Wednesday, February 3, 2016

Breaking into a Public

“Although inclusion is indispensable, exclusion is never total. Sometimes, people force their way into public forums and agendas.” Robert Asen, 346

So far I’ve been thinking about public discourse in terms of texts and the speeches, newscasts, and other texts surrounding those. But what about music—isn’t music involved in the discourse as well?

Music has historically been a means for people to communicate and/or make political and social statements—just check out Shostakovich’s protest against Stalin’s regime (such a huge statement even without the aid of lyrics!). If we move a little closer to home, however, we find past music publics that exemplified what Asen discusses regarding collective imagination and representation.

Consider the minstrel songs from the 1830s; when white musicians heard the work songs of plantation slaves, they returned north, painted their faces black with cork (a kind of shoe polish), and performed shows meant to mock African Americans. Asen states that “representation historically has meant both standing for something absent and making something present” (355); through a visual and lyrical discourse, the minstrels represented (inaccurately) a people physically absent from the shows.

 Now, Asen asserts that collective imagining entails “social dialogue [which] enables the formation of opinions that did not exist prior to discursive engagement” (349). The white popular collective imagining of African Americans was turned upside down when confronted with black social/musical “dialogue”:

Most folks in the north had never heard Black music performed by Black musicians. That would change and have dramatic effect when the Fisk University Jubilee Singers  performed in the northern United States in 1867 and then on formal tour with just nine singers in 1871. While people were at first angered that the music wasn’t “minstrel show” style but rather profoundly moving concert music, the impact of actual Black music performed by Black musicians would change everything. (Funk 34)

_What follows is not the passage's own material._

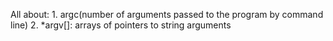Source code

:All about: 1. argc(number of arguments passed to the program by command line) 
           2. *argv[]: arrays of pointers to string arguments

Not only did black musicians “force their way into public [music] forums,” but they did so with profound effect. White music publics realized that this “new” music was actually quite sophisticated and enjoyable. In fact, Scott Joplin’s ragtimepiano music was a hit in most households across the country, especially after the Stock Market Crash of 1908. Both sheet music and records of the rags were available for purchase. Musicians in military bands even transcribed Joplin’s music into band arrangements (Funk 35).

Interestingly enough, even within the developing jazz scene, the counterpublic of women musicians was still barred from “manly” instruments like trumpet and clarinet and encouraged only to pursue vocals or piano. Hmm—could there be counterpublics to counterpublics? At any rate, it wasn’t until WWII when all-female swing bands swept the country and wrestled with “seeking to advance self-fashioned interpretations of their interests and needs against interpretations imposed by others” (Asen 346). (Perhaps I’ll post more on this later).

The question at the forefront of my mind while reading Asen was, “How do you change people’s minds?” In response to that question, I think Asen would once again emphasize the importance of inclusiveness within publics—even if that inclusiveness was forced from the outside.

Sources:
Asen, Robert. "Imagining in the Public Sphere." Philosophy and Rhetoric 35.4 (2002): 345-67.

Funk, Eric. Sound Thinking: It's ALL Music--How Music Connects With Everything. Kendall Hunt Pub, 2015. Web.